= Exercise prompt =
A line qualifies if it holds the string "getBooleanAttribute". Copy every qualifying line from the records.

= Data for processing =
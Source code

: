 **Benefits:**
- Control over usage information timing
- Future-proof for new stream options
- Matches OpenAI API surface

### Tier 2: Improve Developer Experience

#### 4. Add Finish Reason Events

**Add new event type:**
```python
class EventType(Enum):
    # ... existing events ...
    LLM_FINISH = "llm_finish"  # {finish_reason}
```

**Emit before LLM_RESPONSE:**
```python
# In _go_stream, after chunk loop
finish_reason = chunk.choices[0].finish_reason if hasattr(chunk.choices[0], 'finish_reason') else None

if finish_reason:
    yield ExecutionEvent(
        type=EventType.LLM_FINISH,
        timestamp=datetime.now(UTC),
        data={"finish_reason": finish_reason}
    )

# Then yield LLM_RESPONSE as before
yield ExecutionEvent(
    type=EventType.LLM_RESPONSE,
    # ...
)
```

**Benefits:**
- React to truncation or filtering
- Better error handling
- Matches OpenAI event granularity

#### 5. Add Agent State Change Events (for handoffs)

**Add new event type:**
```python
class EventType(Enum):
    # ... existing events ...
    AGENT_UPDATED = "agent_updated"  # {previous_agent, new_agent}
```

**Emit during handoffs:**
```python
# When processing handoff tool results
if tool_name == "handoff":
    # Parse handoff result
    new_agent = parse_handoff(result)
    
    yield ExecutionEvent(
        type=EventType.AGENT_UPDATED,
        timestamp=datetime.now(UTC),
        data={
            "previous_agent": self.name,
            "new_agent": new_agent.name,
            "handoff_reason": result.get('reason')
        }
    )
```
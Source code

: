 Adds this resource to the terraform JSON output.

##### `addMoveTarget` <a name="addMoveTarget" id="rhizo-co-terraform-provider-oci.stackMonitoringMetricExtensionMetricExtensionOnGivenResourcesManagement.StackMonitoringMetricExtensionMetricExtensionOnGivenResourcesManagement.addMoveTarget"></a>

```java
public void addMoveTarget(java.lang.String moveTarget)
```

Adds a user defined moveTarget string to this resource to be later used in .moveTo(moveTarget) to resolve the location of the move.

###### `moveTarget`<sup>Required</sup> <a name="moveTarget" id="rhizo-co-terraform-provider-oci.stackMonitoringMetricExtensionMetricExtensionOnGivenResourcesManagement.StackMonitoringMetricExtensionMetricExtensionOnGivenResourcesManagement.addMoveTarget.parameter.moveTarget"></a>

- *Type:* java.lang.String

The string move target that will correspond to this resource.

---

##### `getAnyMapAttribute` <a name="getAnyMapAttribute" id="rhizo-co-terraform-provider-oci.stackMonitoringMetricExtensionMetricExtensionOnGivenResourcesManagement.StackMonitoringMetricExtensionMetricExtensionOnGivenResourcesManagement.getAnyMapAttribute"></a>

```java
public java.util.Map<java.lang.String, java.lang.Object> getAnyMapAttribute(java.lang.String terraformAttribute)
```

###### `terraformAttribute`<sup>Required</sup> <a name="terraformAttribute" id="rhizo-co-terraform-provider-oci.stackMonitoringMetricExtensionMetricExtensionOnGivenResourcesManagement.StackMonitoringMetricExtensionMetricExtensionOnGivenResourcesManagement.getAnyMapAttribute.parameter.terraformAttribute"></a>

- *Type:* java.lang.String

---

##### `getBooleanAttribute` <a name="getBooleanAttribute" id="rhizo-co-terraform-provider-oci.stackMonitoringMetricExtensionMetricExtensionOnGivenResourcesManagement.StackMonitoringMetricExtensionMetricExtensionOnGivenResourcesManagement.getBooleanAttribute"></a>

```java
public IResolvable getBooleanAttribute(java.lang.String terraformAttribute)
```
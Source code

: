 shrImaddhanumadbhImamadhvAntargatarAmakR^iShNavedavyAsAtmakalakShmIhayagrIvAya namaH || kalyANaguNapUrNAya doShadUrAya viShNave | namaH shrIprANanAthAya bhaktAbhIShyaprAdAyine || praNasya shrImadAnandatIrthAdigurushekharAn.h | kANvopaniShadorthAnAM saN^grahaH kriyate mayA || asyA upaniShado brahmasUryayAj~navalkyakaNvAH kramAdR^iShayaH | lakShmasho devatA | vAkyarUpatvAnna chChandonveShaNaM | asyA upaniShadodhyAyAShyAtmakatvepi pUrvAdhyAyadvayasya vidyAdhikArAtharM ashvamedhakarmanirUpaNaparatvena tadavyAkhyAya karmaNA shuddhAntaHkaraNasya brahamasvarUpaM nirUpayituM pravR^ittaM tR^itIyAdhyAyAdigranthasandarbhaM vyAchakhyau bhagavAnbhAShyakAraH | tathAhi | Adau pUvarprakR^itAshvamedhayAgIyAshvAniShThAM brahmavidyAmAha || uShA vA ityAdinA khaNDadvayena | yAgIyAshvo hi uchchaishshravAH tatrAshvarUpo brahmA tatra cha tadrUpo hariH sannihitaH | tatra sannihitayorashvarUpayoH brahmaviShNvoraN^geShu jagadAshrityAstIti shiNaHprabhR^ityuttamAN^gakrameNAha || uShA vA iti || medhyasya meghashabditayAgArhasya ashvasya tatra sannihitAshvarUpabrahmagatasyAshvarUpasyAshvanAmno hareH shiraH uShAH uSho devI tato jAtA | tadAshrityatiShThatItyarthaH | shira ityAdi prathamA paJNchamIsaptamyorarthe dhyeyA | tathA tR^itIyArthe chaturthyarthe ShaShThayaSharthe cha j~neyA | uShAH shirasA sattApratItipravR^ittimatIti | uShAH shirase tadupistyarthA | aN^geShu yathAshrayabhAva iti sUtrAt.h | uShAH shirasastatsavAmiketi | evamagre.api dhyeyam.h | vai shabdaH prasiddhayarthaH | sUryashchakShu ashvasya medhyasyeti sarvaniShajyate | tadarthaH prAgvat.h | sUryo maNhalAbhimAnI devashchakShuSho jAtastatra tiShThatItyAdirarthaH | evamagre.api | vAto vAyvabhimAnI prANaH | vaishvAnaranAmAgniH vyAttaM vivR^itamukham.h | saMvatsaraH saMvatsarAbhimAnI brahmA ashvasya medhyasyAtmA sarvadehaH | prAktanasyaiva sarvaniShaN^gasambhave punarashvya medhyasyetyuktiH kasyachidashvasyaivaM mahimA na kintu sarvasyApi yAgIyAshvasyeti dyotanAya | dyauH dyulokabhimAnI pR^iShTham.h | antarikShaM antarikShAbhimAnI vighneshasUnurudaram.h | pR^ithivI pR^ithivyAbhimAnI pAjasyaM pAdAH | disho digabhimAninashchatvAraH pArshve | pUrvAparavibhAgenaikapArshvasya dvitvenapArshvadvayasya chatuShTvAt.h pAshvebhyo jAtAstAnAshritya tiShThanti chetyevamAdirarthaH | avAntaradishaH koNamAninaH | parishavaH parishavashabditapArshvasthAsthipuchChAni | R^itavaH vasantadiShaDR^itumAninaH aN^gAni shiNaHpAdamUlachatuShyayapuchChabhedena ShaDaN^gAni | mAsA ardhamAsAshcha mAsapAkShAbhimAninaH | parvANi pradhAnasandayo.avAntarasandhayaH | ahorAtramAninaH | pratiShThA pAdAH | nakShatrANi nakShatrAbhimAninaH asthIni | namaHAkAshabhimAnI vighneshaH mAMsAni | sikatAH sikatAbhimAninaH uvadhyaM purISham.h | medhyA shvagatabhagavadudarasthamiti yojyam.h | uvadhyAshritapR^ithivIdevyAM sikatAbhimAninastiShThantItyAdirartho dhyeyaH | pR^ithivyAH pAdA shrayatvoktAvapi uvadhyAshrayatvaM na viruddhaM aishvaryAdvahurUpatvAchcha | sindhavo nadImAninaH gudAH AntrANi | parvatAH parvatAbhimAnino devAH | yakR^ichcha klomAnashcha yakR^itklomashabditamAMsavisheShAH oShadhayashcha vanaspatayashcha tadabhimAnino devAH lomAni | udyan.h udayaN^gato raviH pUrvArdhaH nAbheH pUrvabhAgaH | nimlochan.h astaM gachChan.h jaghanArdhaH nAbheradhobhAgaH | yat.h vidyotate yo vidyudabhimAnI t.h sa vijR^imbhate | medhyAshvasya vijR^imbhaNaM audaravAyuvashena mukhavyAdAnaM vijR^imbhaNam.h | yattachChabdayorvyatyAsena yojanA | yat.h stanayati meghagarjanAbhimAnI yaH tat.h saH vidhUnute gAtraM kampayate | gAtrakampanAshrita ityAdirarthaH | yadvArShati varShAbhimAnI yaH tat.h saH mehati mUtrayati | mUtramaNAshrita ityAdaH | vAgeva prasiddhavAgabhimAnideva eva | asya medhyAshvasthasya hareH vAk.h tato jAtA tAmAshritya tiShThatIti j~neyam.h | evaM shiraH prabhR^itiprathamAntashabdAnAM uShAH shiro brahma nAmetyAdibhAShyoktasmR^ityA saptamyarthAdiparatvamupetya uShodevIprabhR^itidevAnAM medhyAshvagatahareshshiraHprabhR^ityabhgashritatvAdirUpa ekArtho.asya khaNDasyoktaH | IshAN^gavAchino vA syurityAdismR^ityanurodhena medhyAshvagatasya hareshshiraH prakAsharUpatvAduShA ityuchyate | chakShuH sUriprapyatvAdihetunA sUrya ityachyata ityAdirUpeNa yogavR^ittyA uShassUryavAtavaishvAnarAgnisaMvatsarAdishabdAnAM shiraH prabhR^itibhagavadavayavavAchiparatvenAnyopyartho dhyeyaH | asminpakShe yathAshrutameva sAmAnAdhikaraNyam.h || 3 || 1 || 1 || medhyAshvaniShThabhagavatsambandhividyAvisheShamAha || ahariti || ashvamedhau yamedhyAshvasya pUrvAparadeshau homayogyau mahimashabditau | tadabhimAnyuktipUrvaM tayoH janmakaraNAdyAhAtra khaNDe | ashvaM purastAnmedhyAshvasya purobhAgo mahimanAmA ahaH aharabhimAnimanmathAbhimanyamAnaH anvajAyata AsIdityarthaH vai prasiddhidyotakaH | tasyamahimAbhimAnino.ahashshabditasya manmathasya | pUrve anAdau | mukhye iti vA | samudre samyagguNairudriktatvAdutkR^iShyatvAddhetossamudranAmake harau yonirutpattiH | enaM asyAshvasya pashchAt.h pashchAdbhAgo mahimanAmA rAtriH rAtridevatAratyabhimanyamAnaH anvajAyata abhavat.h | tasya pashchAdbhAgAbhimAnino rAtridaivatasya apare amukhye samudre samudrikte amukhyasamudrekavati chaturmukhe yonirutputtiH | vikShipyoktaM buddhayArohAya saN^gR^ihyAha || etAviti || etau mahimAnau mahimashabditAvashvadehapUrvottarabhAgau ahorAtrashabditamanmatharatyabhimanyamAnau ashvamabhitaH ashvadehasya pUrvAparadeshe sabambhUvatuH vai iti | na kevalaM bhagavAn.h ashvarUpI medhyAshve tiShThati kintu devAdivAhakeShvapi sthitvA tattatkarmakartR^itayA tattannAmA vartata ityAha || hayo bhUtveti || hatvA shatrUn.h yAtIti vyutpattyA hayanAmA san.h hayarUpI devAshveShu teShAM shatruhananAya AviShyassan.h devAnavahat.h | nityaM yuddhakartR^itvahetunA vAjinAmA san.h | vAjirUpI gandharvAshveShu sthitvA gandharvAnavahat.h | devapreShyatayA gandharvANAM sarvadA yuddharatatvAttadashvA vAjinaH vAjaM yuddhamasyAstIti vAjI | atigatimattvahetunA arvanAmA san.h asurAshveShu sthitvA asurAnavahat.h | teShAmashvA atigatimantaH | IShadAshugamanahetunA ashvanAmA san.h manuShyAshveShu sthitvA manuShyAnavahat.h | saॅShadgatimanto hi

= Solved exercise =
##### `getBooleanAttribute` <a name="getBooleanAttribute" id="rhizo-co-terraform-provider-oci.stackMonitoringMetricExtensionMetricExtensionOnGivenResourcesManagement.StackMonitoringMetricExtensionMetricExtensionOnGivenResourcesManagement.getBooleanAttribute"></a>
public IResolvable getBooleanAttribute(java.lang.String terraformAttribute)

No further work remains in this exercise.